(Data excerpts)
════════

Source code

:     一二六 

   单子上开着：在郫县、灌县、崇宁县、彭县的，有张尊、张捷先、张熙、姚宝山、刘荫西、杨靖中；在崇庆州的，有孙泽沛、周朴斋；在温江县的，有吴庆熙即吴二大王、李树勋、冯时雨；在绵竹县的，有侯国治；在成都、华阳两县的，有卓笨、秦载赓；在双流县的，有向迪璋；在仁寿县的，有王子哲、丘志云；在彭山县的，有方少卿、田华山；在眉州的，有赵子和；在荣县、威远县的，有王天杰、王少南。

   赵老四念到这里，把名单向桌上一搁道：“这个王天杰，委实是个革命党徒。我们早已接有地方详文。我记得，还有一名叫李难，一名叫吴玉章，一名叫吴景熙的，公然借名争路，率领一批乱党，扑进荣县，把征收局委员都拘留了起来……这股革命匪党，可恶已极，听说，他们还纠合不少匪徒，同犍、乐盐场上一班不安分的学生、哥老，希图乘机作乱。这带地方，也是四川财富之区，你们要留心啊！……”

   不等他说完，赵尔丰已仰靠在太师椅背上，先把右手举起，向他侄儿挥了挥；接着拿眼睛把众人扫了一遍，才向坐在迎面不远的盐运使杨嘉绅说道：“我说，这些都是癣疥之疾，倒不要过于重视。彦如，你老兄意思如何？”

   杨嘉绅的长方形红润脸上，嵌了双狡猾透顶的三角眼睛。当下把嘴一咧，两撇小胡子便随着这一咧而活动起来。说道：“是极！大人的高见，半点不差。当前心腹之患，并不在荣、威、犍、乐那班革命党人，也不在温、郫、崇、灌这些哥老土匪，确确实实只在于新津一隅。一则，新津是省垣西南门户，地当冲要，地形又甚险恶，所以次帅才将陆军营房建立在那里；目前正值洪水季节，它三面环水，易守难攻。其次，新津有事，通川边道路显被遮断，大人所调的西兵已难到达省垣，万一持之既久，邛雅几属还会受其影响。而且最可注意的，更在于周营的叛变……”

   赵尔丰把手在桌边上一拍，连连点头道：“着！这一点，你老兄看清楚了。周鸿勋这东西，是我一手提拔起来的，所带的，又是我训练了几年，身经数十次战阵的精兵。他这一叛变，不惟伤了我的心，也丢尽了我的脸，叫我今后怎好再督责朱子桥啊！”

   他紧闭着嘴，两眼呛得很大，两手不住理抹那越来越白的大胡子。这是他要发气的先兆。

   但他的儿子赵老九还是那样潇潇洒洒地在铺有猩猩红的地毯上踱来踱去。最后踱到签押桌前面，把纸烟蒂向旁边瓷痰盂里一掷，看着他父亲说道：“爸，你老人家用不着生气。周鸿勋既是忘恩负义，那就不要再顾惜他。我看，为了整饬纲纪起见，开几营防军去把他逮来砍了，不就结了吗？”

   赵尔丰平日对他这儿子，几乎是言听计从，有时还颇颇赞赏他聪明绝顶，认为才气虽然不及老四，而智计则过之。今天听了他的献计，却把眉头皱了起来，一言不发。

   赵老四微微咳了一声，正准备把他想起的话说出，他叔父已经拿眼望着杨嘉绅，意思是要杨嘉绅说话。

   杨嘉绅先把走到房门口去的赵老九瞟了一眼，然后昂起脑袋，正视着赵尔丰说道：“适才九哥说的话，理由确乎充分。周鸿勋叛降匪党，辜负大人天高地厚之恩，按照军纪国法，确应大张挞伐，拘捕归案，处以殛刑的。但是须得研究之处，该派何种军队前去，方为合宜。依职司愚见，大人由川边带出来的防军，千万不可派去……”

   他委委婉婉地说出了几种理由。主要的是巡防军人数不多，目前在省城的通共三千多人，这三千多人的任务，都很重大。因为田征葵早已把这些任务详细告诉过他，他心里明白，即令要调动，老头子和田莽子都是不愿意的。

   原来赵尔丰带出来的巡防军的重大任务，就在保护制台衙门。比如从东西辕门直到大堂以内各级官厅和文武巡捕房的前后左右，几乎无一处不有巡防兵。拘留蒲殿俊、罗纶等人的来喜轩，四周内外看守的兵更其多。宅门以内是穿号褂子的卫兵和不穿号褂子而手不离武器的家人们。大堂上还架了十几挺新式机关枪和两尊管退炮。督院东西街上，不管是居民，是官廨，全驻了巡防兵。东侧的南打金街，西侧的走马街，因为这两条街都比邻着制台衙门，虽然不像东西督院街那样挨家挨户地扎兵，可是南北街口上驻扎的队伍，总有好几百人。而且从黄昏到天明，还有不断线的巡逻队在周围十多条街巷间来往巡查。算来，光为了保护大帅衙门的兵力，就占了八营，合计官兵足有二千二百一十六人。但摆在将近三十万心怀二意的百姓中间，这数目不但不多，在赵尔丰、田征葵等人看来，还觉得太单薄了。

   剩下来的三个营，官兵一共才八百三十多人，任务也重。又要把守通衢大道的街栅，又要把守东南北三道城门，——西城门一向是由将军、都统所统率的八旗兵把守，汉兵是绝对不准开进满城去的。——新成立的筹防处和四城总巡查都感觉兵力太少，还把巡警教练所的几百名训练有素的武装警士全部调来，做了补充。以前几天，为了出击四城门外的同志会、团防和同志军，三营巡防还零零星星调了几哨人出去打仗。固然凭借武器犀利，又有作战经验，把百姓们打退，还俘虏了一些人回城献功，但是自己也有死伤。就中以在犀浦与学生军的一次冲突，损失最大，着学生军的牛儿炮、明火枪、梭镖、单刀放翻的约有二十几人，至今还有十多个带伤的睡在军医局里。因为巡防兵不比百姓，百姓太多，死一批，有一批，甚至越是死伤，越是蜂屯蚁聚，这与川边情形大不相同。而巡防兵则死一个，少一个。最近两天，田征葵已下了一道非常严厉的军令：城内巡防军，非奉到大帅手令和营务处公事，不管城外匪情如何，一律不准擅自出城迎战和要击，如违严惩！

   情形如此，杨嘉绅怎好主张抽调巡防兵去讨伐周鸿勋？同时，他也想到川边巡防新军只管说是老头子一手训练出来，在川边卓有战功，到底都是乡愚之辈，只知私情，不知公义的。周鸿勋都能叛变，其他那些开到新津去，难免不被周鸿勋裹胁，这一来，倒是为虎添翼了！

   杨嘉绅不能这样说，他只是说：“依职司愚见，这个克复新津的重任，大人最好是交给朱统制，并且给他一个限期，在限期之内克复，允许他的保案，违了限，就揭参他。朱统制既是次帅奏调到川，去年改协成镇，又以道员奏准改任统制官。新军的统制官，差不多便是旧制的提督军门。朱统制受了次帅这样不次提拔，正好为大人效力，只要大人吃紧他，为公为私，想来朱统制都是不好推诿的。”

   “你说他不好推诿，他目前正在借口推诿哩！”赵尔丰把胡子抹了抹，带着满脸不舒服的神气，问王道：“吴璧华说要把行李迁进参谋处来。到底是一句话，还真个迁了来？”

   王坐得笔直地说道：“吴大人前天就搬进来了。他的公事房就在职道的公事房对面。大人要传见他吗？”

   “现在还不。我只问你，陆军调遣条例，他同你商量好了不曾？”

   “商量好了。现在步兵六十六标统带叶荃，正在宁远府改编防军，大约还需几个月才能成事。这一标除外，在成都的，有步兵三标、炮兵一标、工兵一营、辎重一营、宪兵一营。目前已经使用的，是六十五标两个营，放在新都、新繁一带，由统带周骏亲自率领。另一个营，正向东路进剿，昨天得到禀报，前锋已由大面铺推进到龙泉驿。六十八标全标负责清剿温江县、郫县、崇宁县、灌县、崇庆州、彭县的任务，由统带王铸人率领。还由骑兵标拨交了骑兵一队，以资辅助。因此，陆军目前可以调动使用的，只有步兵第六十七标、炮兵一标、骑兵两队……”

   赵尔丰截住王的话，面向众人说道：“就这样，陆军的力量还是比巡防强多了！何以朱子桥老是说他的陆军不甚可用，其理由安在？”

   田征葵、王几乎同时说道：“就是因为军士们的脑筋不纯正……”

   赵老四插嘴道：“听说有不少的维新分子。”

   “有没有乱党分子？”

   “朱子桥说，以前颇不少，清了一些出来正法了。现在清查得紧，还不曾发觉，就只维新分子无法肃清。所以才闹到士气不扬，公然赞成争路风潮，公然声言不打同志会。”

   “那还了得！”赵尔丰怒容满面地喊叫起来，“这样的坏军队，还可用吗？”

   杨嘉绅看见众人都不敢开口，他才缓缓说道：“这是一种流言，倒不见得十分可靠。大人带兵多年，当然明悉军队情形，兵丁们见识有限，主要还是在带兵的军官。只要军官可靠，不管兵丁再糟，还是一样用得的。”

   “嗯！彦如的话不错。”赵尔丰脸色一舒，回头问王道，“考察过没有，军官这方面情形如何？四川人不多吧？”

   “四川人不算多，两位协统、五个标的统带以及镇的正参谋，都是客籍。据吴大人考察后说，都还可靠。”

════════

▶ PROBLEM REQUIREMENTS
Each line above with the word "依职司愚见" needs to be copied.

▶ ANSWER TO THE PROBLEM
   杨嘉绅先把走到房门口去的赵老九瞟了一眼，然后昂起脑袋，正视着赵尔丰说道：“适才九哥说的话，理由确乎充分。周鸿勋叛降匪党，辜负大人天高地厚之恩，按照军纪国法，确应大张挞伐，拘捕归案，处以殛刑的。但是须得研究之处，该派何种军队前去，方为合宜。依职司愚见，大人由川边带出来的防军，千万不可派去……”
   杨嘉绅不能这样说，他只是说：“依职司愚见，这个克复新津的重任，大人最好是交给朱统制，并且给他一个限期，在限期之内克复，允许他的保案，违了限，就揭参他。朱统制既是次帅奏调到川，去年改协成镇，又以道员奏准改任统制官。新军的统制官，差不多便是旧制的提督军门。朱统制受了次帅这样不次提拔，正好为大人效力，只要大人吃紧他，为公为私，想来朱统制都是不好推诿的。”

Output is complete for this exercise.